Four acts from the show…

Heten Patel’s Trinity (2021), Original Picture
“The fighting language in Trinity was created as a meeting place between martial arts and sign language,” says Heten Patel, who collaborated with a deaf screenwriter on his film in which a young British Indian woman develops strength. “Although I’m a fan of kung fu films, I often wish they did more. [In the film] It is the renaissance of the first human language – the language of empathy, the language of deep connection between people.”

Alia Farid - At Low Tide, 2019.
Alia Farid – At Low Tide, 2019. Photo: Courtesy Alia Farid

At the Time of the Eve by Alia Farid, 2019
Shot on an island in the Persian Gulf, Alia Farid’s film captures ancient summer solstice festivals that seem out of time, yet also have unexpected resonances with experiences around the world. He says he is interested in “making visible the rift between land, identity, culture”.

Barbara Wagner and Benjamin de Burka – Fudge Que Bhai (Set to Go), 2015.
Barbara Wagner and Benjamin de Burka – Fudge Que Bhai (Set to Go), 2015. Photo: Barbara Wagner and Benjamin de Burka

Barbara Wagner and Benjamin de Burker’s Fudge Que Vai (Set to Go), 2015
A traditional dance unfolds before our eyes in the portraits of the four performers of this film. “Ryan Olander is a highly respected traditional Frevo dancer,” said the artists of this portrait. “And Ryan is also Alice, a drag queen who performs Butt Cabello, a dance from that scene in a downtown nightclub. Dancers have, literally, a foot in tradition and a way to survive as an artist in the contemporary pop form.”

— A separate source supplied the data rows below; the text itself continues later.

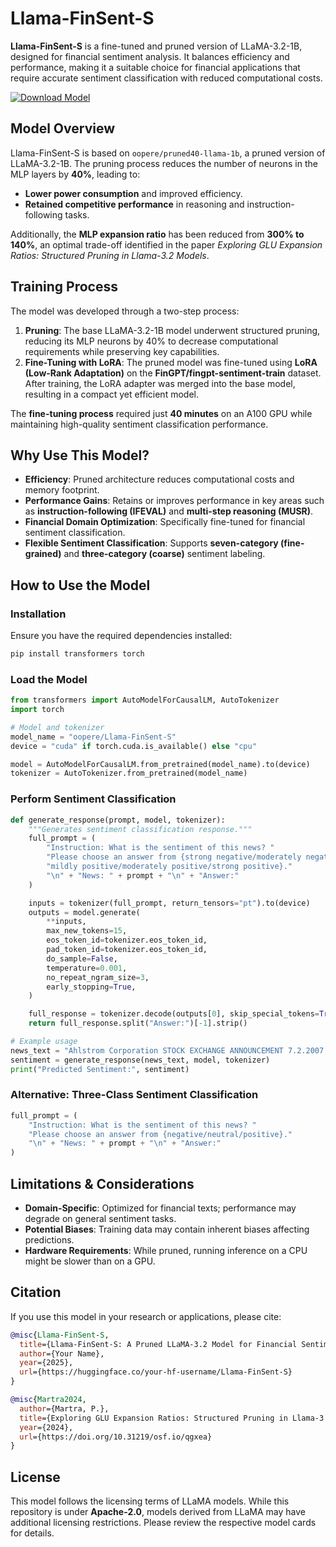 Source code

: # Llama-FinSent-S

**Llama-FinSent-S** is a fine-tuned and pruned version of LLaMA-3.2-1B, designed for financial sentiment analysis. It balances efficiency and performance, making it a suitable choice for financial applications that require accurate sentiment classification with reduced computational costs.

[![Download Model](https://img.shields.io/badge/Download%20Model-Hugging%20Face-blue?style=for-the-badge&logo=HuggingFace)](https://huggingface.co/oopere/Llama-FinSent-S)

## Model Overview

Llama-FinSent-S is based on `oopere/pruned40-llama-1b`, a pruned version of LLaMA-3.2-1B. The pruning process reduces the number of neurons in the MLP layers by **40%**, leading to:
- **Lower power consumption** and improved efficiency.
- **Retained competitive performance** in reasoning and instruction-following tasks.

Additionally, the **MLP expansion ratio** has been reduced from **300% to 140%**, an optimal trade-off identified in the paper *Exploring GLU Expansion Ratios: Structured Pruning in Llama-3.2 Models*.

## Training Process

The model was developed through a two-step process:

1. **Pruning**: The base LLaMA-3.2-1B model underwent structured pruning, reducing its MLP neurons by 40% to decrease computational requirements while preserving key capabilities.
2. **Fine-Tuning with LoRA**: The pruned model was fine-tuned using **LoRA (Low-Rank Adaptation)** on the **FinGPT/fingpt-sentiment-train** dataset. After training, the LoRA adapter was merged into the base model, resulting in a compact yet efficient model.

The **fine-tuning process** required just **40 minutes** on an A100 GPU while maintaining high-quality sentiment classification performance.

## Why Use This Model?

- **Efficiency**: Pruned architecture reduces computational costs and memory footprint.
- **Performance Gains**: Retains or improves performance in key areas such as **instruction-following (IFEVAL)** and **multi-step reasoning (MUSR)**.
- **Financial Domain Optimization**: Specifically fine-tuned for financial sentiment classification.
- **Flexible Sentiment Classification**: Supports **seven-category (fine-grained)** and **three-category (coarse)** sentiment labeling.

## How to Use the Model

### Installation

Ensure you have the required dependencies installed:

```bash
pip install transformers torch
```

### Load the Model

```python
from transformers import AutoModelForCausalLM, AutoTokenizer
import torch

# Model and tokenizer
model_name = "oopere/Llama-FinSent-S"  
device = "cuda" if torch.cuda.is_available() else "cpu"

model = AutoModelForCausalLM.from_pretrained(model_name).to(device)
tokenizer = AutoTokenizer.from_pretrained(model_name)
```

### Perform Sentiment Classification

```python
def generate_response(prompt, model, tokenizer):
    """Generates sentiment classification response."""
    full_prompt = (
        "Instruction: What is the sentiment of this news? "
        "Please choose an answer from {strong negative/moderately negative/mildly negative/neutral/"
        "mildly positive/moderately positive/strong positive}."
        "\n" + "News: " + prompt + "\n" + "Answer:"
    )

    inputs = tokenizer(full_prompt, return_tensors="pt").to(device)
    outputs = model.generate(
        **inputs,
        max_new_tokens=15,
        eos_token_id=tokenizer.eos_token_id,
        pad_token_id=tokenizer.eos_token_id,
        do_sample=False,
        temperature=0.001,
        no_repeat_ngram_size=3,
        early_stopping=True,
    )

    full_response = tokenizer.decode(outputs[0], skip_special_tokens=True)
    return full_response.split("Answer:")[-1].strip()

# Example usage
news_text = "Ahlstrom Corporation STOCK EXCHANGE ANNOUNCEMENT 7.2.2007 at 10.30 A total of 56,955 new shares of A..."
sentiment = generate_response(news_text, model, tokenizer)
print("Predicted Sentiment:", sentiment)
```

### Alternative: Three-Class Sentiment Classification

```python
full_prompt = (
    "Instruction: What is the sentiment of this news? "
    "Please choose an answer from {negative/neutral/positive}."
    "\n" + "News: " + prompt + "\n" + "Answer:"
)
```

## Limitations & Considerations

- **Domain-Specific**: Optimized for financial texts; performance may degrade on general sentiment tasks.
- **Potential Biases**: Training data may contain inherent biases affecting predictions.
- **Hardware Requirements**: While pruned, running inference on a CPU might be slower than on a GPU.

## Citation

If you use this model in your research or applications, please cite:

```bibtex
@misc{Llama-FinSent-S,
  title={Llama-FinSent-S: A Pruned LLaMA-3.2 Model for Financial Sentiment Analysis},
  author={Your Name},
  year={2025},
  url={https://huggingface.co/your-hf-username/Llama-FinSent-S}
}

@misc{Martra2024,
  author={Martra, P.},
  title={Exploring GLU Expansion Ratios: Structured Pruning in Llama-3.2 Models},
  year={2024},
  url={https://doi.org/10.31219/osf.io/qgxea}
}
```

## License

This model follows the licensing terms of LLaMA models. While this repository is under **Apache-2.0**, models derived from LLaMA may have additional licensing restrictions. Please review the respective model cards for details.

    Eric Min Kwong Casting – Life Form(s), 2021
Eric Min Kwong Casting – Life Form(s), 2021 Photo: Eric Minh Cuong Castingt

Eric Min Kwong Casting’s Form of Life, 2021
Artist-choreographer Eric Min Kwong Kastaing describes his film series in which dancers help patients with degenerative diseases regain movement from their former lives – in this case as a boxer – at the “intersection of mindfulness and choreography”.

Moving Bodies, Moving Images is at the Whitechapel Gallery in London 12 October to 8 January.